## Dataset records
- Opening Delimiter -

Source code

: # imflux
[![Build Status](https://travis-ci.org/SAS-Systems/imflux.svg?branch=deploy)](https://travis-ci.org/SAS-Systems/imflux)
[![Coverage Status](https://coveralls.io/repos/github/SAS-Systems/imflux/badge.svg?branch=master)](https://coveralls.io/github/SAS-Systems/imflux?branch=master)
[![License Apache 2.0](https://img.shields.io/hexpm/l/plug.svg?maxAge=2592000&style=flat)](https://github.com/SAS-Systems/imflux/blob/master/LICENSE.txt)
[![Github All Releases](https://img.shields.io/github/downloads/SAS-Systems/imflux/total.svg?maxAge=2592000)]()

- Closing Delimiter -
- Opening Delimiter -

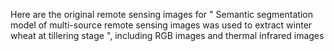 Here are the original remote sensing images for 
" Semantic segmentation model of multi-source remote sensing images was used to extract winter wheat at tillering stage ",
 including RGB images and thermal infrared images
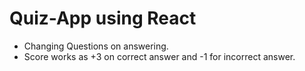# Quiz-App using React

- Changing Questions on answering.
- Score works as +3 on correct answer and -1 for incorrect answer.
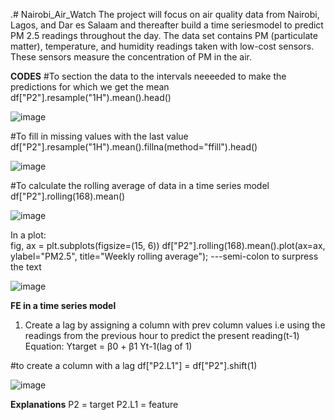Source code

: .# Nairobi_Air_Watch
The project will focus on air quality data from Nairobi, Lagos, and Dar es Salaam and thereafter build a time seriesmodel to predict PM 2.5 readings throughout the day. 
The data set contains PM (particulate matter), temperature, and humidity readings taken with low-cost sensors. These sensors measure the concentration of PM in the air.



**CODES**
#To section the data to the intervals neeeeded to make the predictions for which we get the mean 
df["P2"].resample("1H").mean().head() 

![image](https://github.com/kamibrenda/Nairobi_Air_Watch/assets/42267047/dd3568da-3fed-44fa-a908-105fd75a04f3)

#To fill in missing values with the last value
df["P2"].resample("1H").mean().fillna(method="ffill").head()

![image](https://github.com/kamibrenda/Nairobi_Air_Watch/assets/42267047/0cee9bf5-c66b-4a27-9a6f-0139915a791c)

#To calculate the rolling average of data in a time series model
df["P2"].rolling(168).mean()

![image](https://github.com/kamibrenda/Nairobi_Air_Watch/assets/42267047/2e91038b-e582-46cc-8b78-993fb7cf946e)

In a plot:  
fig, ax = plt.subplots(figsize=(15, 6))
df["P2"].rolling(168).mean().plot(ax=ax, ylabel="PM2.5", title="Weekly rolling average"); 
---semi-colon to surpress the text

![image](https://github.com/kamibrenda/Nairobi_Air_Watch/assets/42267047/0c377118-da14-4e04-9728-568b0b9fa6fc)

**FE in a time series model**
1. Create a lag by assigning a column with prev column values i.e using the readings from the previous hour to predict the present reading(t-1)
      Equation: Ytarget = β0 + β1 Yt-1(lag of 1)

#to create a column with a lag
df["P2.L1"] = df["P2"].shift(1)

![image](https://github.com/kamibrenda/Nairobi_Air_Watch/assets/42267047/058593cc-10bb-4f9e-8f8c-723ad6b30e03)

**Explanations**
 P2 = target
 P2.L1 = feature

- Closing Delimiter -

## Directions
In the listing above, locate the line containing "The data set" and the line containing "Equation: Ytarget = β0", then transcribe both and every line between them verbatim.

## The completed task
The data set contains PM (particulate matter), temperature, and humidity readings taken with low-cost sensors. These sensors measure the concentration of PM in the air.



**CODES**
#To section the data to the intervals neeeeded to make the predictions for which we get the mean 
df["P2"].resample("1H").mean().head() 

![image](https://github.com/kamibrenda/Nairobi_Air_Watch/assets/42267047/dd3568da-3fed-44fa-a908-105fd75a04f3)

#To fill in missing values with the last value
df["P2"].resample("1H").mean().fillna(method="ffill").head()

![image](https://github.com/kamibrenda/Nairobi_Air_Watch/assets/42267047/0cee9bf5-c66b-4a27-9a6f-0139915a791c)

#To calculate the rolling average of data in a time series model
df["P2"].rolling(168).mean()

![image](https://github.com/kamibrenda/Nairobi_Air_Watch/assets/42267047/2e91038b-e582-46cc-8b78-993fb7cf946e)

In a plot:  
fig, ax = plt.subplots(figsize=(15, 6))
df["P2"].rolling(168).mean().plot(ax=ax, ylabel="PM2.5", title="Weekly rolling average"); 
---semi-colon to surpress the text

![image](https://github.com/kamibrenda/Nairobi_Air_Watch/assets/42267047/0c377118-da14-4e04-9728-568b0b9fa6fc)

**FE in a time series model**
1. Create a lag by assigning a column with prev column values i.e using the readings from the previous hour to predict the present reading(t-1)
      Equation: Ytarget = β0 + β1 Yt-1(lag of 1)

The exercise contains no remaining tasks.